Milloy's junkscience.com website was reviewed and revised by a public relations firm hired by the R. J. Reynolds Tobacco Company. A 1994 Philip Morris memo listed TASSC among its "Tools to Affect Legislative Decisions". According to its 1997 annual report, TASSC "sponsored" junkscience.com.

The New Republic reported that Milloy, who is presented by Fox News as an independent journalist, was under contract to provide consulting services to Philip Morris through the end of 2005. In 2000 and 2001, for example, Milloy received a total of $180,000 in payments from Philip Morris for consulting services. A spokesperson for Fox News stated, "Fox News was unaware of Milloy's connection with Philip Morris. Any affiliation he had should have been disclosed."Corporate activism

Milloy and former tobacco executive Tom Borelli ran a mutual fund called the Free Enterprise Action Fund (FEAF).
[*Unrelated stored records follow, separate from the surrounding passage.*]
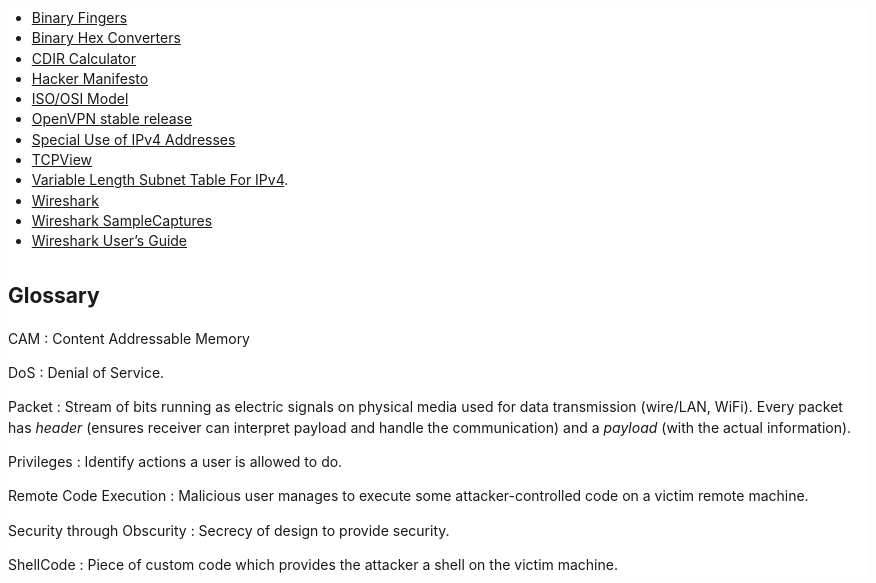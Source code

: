 - [Binary Fingers](https://www.mathsisfun.com/numbers/binary-count-fingers.html)
- [Binary Hex Converters](https://www.binaryhexconverter.com/)
- [CDIR Calculator](https://www.subnet-calculator.com/cidr.php)
- [Hacker Manifesto](http://phrack.org/iss3.html)
- [ISO/OSI Model](https://docs.microsoft.com/en-US/windows-hardware/drivers/network/windows-network-architecture-and-the-osi-model)
- [OpenVPN stable release](https://build.openvpn.net/downloads/releases/latest/)
- [Special Use of IPv4 Addresses](https://datatracker.ietf.org/doc/html/rfc5735)
- [TCPView](https://docs.microsoft.com/en-us/sysinternals/downloads/tcpview)
- [Variable Length Subnet Table For IPv4](https://datatracker.ietf.org/doc/html/rfc1878).
- [Wireshark](https://www.wireshark.org/)
- [Wireshark SampleCaptures](https://wiki.wireshark.org/SampleCaptures)
- [Wireshark User’s Guide](https://www.wireshark.org/docs/wsug_html_chunked/)

## Glossary



CAM
: Content Addressable Memory

DoS
: Denial of Service.

Packet
: Stream of bits running as electric signals on physical media used for data transmission (wire/LAN, WiFi). Every packet has *header* (ensures receiver can interpret payload and handle the communication) and a *payload* (with the actual information).

Privileges
: Identify actions a user is allowed to do.

Remote Code Execution
: Malicious user manages to execute some attacker-controlled code on a victim remote machine.

Security through Obscurity
: Secrecy of design to provide security.

ShellCode
: Piece of custom code which provides the attacker a shell on the victim machine.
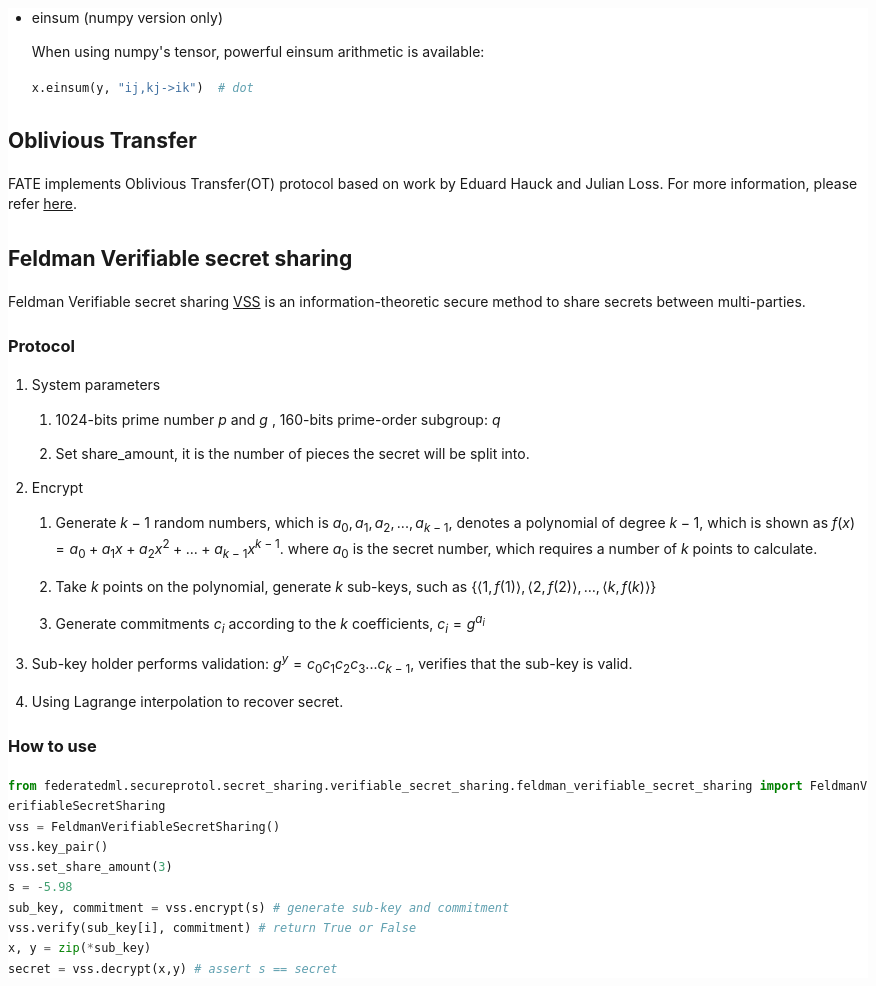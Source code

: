   - einsum (numpy version only)  
    
    When using numpy's tensor, powerful einsum arithmetic is available:

    ```python
    x.einsum(y, "ij,kj->ik")  # dot
    ```

## Oblivious Transfer

FATE implements Oblivious Transfer(OT) protocol based on work by Eduard
Hauck and Julian Loss. For more information, please refer
[here](https://eprint.iacr.org/2017/1011).

## Feldman Verifiable secret sharing

Feldman Verifiable secret sharing
[VSS](https://www.cs.umd.edu/~gasarch/TOPICS/secretsharing/feldmanVSS.pdf)
is an information-theoretic secure method to share secrets between
multi-parties.

### Protocol

1.  System parameters
    
    1.  1024-bits prime number $p$ and $g$ , 160-bits prime-order subgroup: $q$
    
    2.  Set share\_amount, it is the number of pieces the secret will be split into.

2.  Encrypt
    
    1.  Generate $k-1$ random numbers, which is ${a_0, a_1, a_2, ... ,a_{k-1}}$, denotes a polynomial of
        degree $k-1$, which is shown as
        $f(x)=a_0+a_1x+a_2x^2+...+a_{k-1}x^{k-1}$. where $a_0$ is
        the secret number, which requires a number of $k$ points to calculate.
    
    2.  Take $k$ points on the polynomial, generate $k$ sub-keys, such as $\{\langle1, f(1)\rangle, \langle 2,f(2)\rangle,\dots, \langle k, f(k)\rangle\}$
    
    3.  Generate commitments $c_i$ according to the $k$ coefficients, $c_i=g^{a_i}$

3.  Sub-key holder performs validation: $g^y=c_0c_1c_2c_3...c_{k-1}$,
    verifies that the sub-key is valid.

4.  Using Lagrange interpolation to recover secret.

### How to use

```python
from federatedml.secureprotol.secret_sharing.verifiable_secret_sharing.feldman_verifiable_secret_sharing import FeldmanVerifiableSecretSharing
vss = FeldmanVerifiableSecretSharing()
vss.key_pair()
vss.set_share_amount(3)
s = -5.98
sub_key, commitment = vss.encrypt(s) # generate sub-key and commitment
vss.verify(sub_key[i], commitment) # return True or False
x, y = zip(*sub_key)
secret = vss.decrypt(x,y) # assert s == secret
```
The fund criticized companies that voluntarily adopt higher environmental standards. Through the platform of the FEAF, Milloy has criticized many other corporations for adopting environmental initiatives:
- The FEAF criticized Microsoft for abandoning the use of PVC in its packing materials.
- Milloy accused the Business Roundtable, a pro-business organization of CEOs, of being "silent about current threats to business", adding, "Last September, we warned 18 member company CEOs participating in the BRT’s 'sustainable growth' initiative to stop wasting corporate resources."
- Milloy and Borelli argued that General Electric is harming its shareholders by launching a program to curtail greenhouse gas emissions. They also accused G.E. of ignoring the input of global warming denialist groups such as the Cato Institute and the Competitive Enterprise Institute in forming their environmental policy.

FEAF was criticized by investment analyst Chuck Jaffe as being "an advocacy group in search of assets." Jaffe concludes, "Strip away the rhetoric, and you're getting a very expensive, underperforming index fund, while Milloy and his partner Thomas Borelli get a platform for raising their pet issues."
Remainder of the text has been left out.